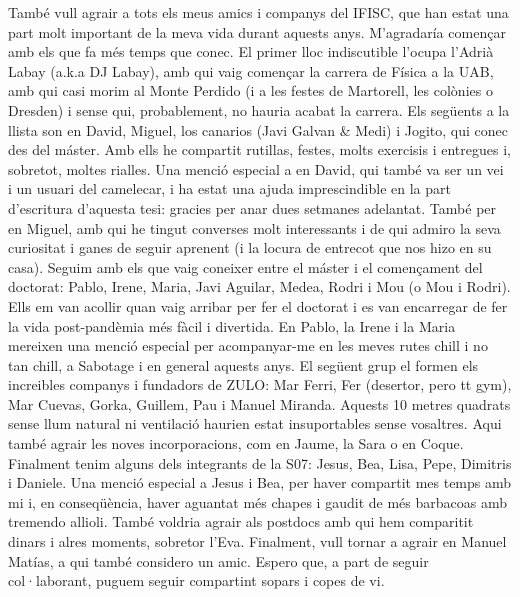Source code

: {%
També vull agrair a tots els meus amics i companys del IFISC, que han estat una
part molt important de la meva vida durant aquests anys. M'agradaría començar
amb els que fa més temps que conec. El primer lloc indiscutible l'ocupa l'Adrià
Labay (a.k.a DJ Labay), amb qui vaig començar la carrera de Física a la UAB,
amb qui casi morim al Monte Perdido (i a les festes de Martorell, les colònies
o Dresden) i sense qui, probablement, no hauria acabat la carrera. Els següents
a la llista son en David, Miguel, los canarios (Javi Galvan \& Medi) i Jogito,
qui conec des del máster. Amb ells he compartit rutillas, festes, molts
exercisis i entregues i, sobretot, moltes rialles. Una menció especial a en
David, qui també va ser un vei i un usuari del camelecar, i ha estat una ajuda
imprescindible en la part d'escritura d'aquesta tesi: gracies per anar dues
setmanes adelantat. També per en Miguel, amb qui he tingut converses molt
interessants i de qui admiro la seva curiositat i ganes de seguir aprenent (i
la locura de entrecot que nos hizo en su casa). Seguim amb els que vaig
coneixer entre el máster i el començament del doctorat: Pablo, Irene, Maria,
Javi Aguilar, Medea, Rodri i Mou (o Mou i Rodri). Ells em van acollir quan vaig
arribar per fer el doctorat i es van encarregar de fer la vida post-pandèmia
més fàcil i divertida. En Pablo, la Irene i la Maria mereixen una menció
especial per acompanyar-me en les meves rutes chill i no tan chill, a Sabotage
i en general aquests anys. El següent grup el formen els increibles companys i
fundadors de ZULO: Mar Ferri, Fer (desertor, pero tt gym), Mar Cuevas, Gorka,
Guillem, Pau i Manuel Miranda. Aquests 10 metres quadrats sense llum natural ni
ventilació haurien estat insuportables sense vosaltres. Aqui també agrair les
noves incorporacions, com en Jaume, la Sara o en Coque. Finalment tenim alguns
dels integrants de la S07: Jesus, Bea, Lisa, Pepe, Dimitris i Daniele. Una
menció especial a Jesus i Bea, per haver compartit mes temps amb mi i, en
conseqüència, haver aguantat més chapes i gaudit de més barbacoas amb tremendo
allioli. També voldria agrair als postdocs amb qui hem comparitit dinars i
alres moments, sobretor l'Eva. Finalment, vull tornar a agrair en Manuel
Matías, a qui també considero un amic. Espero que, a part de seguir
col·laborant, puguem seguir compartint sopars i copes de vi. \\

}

= = = = = = =

(Assignment)
Using the entries, return every line where the word "seguir" can be found.

(Solution for this exercise)
interessants i de qui admiro la seva curiositat i ganes de seguir aprenent (i
Matías, a qui també considero un amic. Espero que, a part de seguir
col·laborant, puguem seguir compartint sopars i copes de vi. \\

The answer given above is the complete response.